東京でのマラソン観戦を楽しみにしていた人には残
念なニュースかもしれません。しかし、今年の夏の
東京の暑さを考えると……私は今年の夏休みはすべ
て東京で映画『痛くない死に方』のロケに立ち合っ
ていたので……明け方とはいえ、人間が走る温度と
湿度ではなかった、と断言します。医者の立場から
いえば、出場者全員に「ドクターストップ」をかけ
たいところです。ここは是非、都民ファーストでは
なく、選手ファーストとしていただきたいと強く願
います。選手に病人が続出し、前代未聞の悲惨なオ
リンピックになるよりも、いっそのこと、すべてを
北海道でやったらどうか? 昨日、初めての紋別に
行き、今はそんな想いです。
学生のころ、たった5万円で友人達と北海道をまわ
ったことがあります。あれから、40年近く。講演
会や学会で自分がこんなに何度も北海道に来られる
ことになるとは、思いもしませんでした。
いつもは講演会のスタート時間ギリギリに入りるの
ですが、紋別はなんと羽田間一日一往復しか便がな
いのです。そのため、珍しく、夜の講演なのにお昼
から現地入りをしました。
学生の頃、先の貧乏旅行で通ったことがあるとは思
うのですが、泊まるのは初めての紋別です。
空港まで、広域紋別病院のスタッフの方が出迎えて
くれました。空がきれい。海の色が優しい。
初めての紋別めぐり。漁港で大きなカニの爪のオブ
ジェが出迎えてくれました。紋別の語源は、この街
を流れる藻鼈川(モベッ川)が由来だといいます。
モベッとは、アイヌ語で「静かな川」という意味だ
そうです。カニ爪オブジェの後ろに、確かに穏やか
な川が海へと流れていました。河口のあたりを、驚
くほどたくさんのカモメが飛び交っています。
今はちょうど、鮭の産卵期。産卵を終えて死んだ鮭
が上流から流れてくるわけで、その鮭を待ち構えて
いるのです。熊は泳いでいる鮭を待ち構えますが、
カモメは死んだ鮭を「待つ」。さらにカモメに食べ
られた残りの鮭の亡骸は、再び海へと返り、オホー
ツク海の美味しい魚やカニの栄養源となっているは
ずです。そしてそれらを、人間達が獲りにいく…。
きっとそれは、遥か昔、アイヌの時代から変わらぬ
光景なのでしょう。
しかし、今年はサンマの不漁がニュースになるほど
で、美味しい魚貝の宝庫であるオホーツクも年々、
魚が獲れなくなっているそうです。

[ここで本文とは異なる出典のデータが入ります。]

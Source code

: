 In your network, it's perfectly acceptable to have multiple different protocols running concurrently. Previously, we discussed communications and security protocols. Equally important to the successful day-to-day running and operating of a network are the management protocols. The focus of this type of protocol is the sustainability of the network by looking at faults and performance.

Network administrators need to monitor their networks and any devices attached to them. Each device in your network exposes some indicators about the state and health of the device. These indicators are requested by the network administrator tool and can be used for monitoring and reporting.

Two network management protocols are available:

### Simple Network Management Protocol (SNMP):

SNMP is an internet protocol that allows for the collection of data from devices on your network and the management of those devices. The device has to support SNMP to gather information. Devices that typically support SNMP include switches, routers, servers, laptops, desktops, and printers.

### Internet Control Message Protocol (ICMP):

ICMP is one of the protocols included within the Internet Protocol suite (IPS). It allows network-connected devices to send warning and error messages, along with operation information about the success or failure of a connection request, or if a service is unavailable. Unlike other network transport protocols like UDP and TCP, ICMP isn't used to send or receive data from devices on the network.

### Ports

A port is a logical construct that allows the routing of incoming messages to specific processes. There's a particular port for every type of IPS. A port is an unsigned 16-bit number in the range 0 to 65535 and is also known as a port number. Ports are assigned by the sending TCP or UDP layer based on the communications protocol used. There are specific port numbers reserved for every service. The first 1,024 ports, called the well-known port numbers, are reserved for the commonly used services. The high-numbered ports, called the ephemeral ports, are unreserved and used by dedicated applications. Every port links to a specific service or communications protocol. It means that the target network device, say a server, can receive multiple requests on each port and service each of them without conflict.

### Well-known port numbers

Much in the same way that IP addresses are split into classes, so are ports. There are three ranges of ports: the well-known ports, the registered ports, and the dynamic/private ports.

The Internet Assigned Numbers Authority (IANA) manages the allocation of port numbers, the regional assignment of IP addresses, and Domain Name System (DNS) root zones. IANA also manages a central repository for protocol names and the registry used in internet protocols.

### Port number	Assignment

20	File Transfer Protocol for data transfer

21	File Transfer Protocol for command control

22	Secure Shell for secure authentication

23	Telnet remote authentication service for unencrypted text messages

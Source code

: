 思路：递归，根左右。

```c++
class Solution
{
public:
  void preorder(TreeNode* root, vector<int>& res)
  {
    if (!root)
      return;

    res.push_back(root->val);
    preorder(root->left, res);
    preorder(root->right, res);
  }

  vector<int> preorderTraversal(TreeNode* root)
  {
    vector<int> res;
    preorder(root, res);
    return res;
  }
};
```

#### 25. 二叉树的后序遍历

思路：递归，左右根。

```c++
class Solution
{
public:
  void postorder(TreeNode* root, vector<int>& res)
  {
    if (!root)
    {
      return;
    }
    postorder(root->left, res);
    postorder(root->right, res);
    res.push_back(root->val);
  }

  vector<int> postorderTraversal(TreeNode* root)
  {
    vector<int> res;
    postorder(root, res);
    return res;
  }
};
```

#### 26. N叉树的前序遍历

それは、人間が
自然界の「待つ」というルールをすべからく忘れて
しまっているからではないだろうか?
そんな光景を見たからでしょうか、この日の講演は
待つことがテーマとなったように思います。自分よ
りもずっと年若い院長やドクター、看護師さん達を
相手に、死の壁を「待つ」ことの大切さについて、
お話をさせていただきました。誰も来ないんじゃな
いかと思っていたら、ホテルの会場はほとんど満席
に。車を飛ばして、遠軽から来てくれた、大学時代
の同級生もいました。嬉しかったなあ。
その先生が、講演会の終わりに、こんな質問をして
くれました。
「在宅医療を始めたのですが、この広い土地では、
24時間365日対応とはいえ、すぐに駆け付ける
ことはできません。どうすればいいのでしょうか」
私は、
「それが正解なのです」
と答えました。お看取りにすぐに駆け付けなければ
在宅医療が不可能というわけではありません。
むしろ、その逆です。私は、よほどのことでない限
り、夜中に、患者さんが旅立ったという電話が入っ
ても、あえて、すぐには駆け付けないことにしてい
ます。その方が、家族だけで最後の「あわいの時間」
を共有することができるからです。私は夜が明けて
から死亡確認に伺います。
「家族からクレームは来ないのですか」と言われるの
ですが、むしろ、その逆。「おかげでゆっくりとお別
れができました」と感謝されることの方が多いのです。
それは勿論、そこに至るまでに何度も話し合いをし、
死の壁についてもしっかり説明しているから。事前に
伝えるべきことを伝え、信頼関係ができていれば、
死ぬ時に医者はいらない、いや、むしろ邪魔なのです。
だから、都会よりもむしろ、物理的に駆け付けること
のできない地方のほうが、在宅でのお看取りは家族で
大切な時間を過ごせる可能性が高いと思います。
大切なのは、死の壁を待つこと……そんなことをかつ
ての同級生に向かって、お話させていただきました。
その同級生は、同級生だったけど他の大学に入ってか
ら医学部を目指した方なので、70歳から遠軽の地で
在宅医療を始めたといいます。
人手の足りない街において、きっと、いてもたっても
いられなくなり、在宅医になる決意をされたのだろう
と察します。私は最近、「やめどき」ばかりを考えてし
まいますが、70歳から在宅医を始めるという彼の笑
顔に、「まだまだ仕事をしろ!」と言われたような気が
しました。医療の本質は、いま、地域の中にあります。
来てくださった方、遅くまで飲んでくださった仲間達、
本当にありがとう。私で役に立てることがあるのなら
これからも協力します。
紋別は海のイメージがあるが、山もすぐそばにあり、
とても美しいところだった。展望台で海を眺めていた
ら、山の方から光が差してきて、光のシャワーを浴び
た。まるで天孫降臨のような神々しい光の帯が降りて
くる。北の大地で、先月行った沖縄の、首里城の復興
を祈った。大きな建物が炎の中で朽ちていくのは、ま
るで人間の死に様を見るように胸が締め付けられる。
死傷者が出なかったのが何よりだが……、沖縄の人は、
悲しみにくれているだろう。デニーさん、頑張って!
これが、ガリンコ号。
紋別市街地。この写真の中央に公立紋別病院がある。
オホーツク空港から10分。
海は凍らないはずなのに、
なぜ流氷ができるのか?
どこでできた氷なのか?
なぜここに辿り来るのか?
地元の人は流氷は嬉しいのか?
「流氷科学講座」とか「高山蝶」って凄くない?
なんと講師の渡辺先生は尼崎在住とのことだ。